A major new painted portrait of contemporary artist Damien Hirst will feature in a display of work by Jonathan Yeo at the National Portrait Gallery in September.
Jonathan Yeo Portraits (11 September 2013 – 5 January 2014) will feature several new and previously unseen artworks, including the striking, six-foot-high oil-on-canvas portrait of Damien Hirst. The portrait painting, in which Hirst dominates the canvas, shows the artist sitting in a chair, dressed in a chemical dry suit and holding a mask: an outfit chosen to reflect the tools of his trade. Yeo and Hirst worked together when discussing the composition of the portrait, and Hirst’s commanding pose was chosen as an ironic reflection upon his perceived position within today’s art world.
Essentially it is a portrait by an artist of another artist known for doing completely different work: Damien is probably best known for his avant-garde sculptures and I, for my portraits. People assume we have completely contrary positions – of tradition and modernity, painting and the physical – however, artists are always interested in other artists, and how and what they achieve in their work. Damien, and his undeniable ongoing impact on the art world, is endlessly fascinating.
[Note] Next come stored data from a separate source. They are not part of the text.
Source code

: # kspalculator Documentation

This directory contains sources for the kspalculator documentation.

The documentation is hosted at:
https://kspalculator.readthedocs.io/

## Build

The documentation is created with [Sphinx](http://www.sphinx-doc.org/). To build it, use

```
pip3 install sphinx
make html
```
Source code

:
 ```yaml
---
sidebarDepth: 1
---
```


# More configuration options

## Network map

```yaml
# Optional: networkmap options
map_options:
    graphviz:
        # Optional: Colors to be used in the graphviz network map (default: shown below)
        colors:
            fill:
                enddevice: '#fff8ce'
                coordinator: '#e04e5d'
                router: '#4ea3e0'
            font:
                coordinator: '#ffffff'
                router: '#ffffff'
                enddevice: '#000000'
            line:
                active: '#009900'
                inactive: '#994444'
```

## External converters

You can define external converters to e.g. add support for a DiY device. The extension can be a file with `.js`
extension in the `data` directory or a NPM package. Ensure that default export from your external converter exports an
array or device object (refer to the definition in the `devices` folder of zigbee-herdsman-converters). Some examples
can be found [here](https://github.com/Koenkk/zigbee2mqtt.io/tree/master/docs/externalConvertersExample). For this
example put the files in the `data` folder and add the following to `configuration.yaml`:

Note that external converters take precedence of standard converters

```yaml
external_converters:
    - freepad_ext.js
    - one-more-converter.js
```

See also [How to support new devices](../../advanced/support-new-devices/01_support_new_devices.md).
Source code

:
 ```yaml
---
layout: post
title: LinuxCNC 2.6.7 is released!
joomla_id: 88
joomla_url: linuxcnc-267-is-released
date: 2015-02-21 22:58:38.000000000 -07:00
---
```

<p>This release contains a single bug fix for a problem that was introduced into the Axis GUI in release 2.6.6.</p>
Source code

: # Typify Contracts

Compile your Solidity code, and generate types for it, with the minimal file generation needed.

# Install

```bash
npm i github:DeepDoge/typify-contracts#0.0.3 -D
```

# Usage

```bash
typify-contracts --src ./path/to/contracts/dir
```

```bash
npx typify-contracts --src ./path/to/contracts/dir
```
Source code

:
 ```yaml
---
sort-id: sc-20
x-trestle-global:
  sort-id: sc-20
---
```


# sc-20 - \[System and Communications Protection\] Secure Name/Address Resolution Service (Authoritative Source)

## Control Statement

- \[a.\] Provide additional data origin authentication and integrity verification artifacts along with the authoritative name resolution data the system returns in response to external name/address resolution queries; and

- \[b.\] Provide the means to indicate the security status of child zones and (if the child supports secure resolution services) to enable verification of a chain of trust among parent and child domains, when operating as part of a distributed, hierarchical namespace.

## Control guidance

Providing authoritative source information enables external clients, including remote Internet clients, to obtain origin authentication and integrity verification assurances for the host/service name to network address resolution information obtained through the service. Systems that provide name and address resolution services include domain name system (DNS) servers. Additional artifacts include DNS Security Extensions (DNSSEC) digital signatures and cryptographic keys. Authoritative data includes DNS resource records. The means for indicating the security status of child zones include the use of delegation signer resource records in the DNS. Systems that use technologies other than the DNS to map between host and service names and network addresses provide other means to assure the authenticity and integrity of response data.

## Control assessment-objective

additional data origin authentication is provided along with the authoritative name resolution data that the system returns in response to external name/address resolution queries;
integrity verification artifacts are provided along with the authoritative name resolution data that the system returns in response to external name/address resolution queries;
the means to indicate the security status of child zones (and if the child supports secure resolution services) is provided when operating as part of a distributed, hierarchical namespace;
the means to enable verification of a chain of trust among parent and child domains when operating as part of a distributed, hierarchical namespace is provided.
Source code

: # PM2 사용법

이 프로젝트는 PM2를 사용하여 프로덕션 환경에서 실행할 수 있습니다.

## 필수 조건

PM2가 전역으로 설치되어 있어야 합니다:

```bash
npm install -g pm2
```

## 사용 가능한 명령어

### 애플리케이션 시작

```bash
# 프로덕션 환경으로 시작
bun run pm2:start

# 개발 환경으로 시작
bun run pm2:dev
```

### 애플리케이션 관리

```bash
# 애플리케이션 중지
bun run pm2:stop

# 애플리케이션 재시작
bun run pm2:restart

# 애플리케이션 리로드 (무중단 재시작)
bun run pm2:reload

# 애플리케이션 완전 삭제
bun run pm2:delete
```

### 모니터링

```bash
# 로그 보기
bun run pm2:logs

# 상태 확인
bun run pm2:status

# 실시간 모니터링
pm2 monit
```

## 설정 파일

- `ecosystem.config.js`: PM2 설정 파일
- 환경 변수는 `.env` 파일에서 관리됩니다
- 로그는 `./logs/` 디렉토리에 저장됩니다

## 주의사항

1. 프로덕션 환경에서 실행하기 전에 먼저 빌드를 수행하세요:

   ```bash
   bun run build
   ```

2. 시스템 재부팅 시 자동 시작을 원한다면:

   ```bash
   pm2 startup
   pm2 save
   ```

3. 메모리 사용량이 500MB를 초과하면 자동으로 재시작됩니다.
I wanted to reference elements of both who Damien is and what he has done. The mask in his hand helps create an ambiguity, suggesting possible military connotations, that he might be diving or confronting a riot. Even when we realise it’s a chemical dry suit, which he uses to make his formaldehyde works, it’s not entirely clear if he is making something or whether he is being pickled in one of his own tanks. This power balance is something of which we were both conscious through the creation of the portrait.
The pose was intended to reflect ironically his supposed status as dark overlord of the Contemporary Art scene and hopefully some observers will be reminded of Velasquez’s and Bacon’s Popes. Ultimately his faint smirk is the giveaway, both that he was a knowing collaborator in the choice of composition, and that his mischievous sense of humour is never far from anything he does.
While Hirst says of Yeo,
Like Turner strapping himself to the ship’s mast in order to create a true likeness of a storm, Yeo time and time again achieves what should be impossible: creating a true picture, an image or a glimpse, of people we think we know and of those we’ve never met.
Jonathan Yeo Portraits, National Portrait Gallery, London, 11 September 2013 – 5 January 2014. Admission free.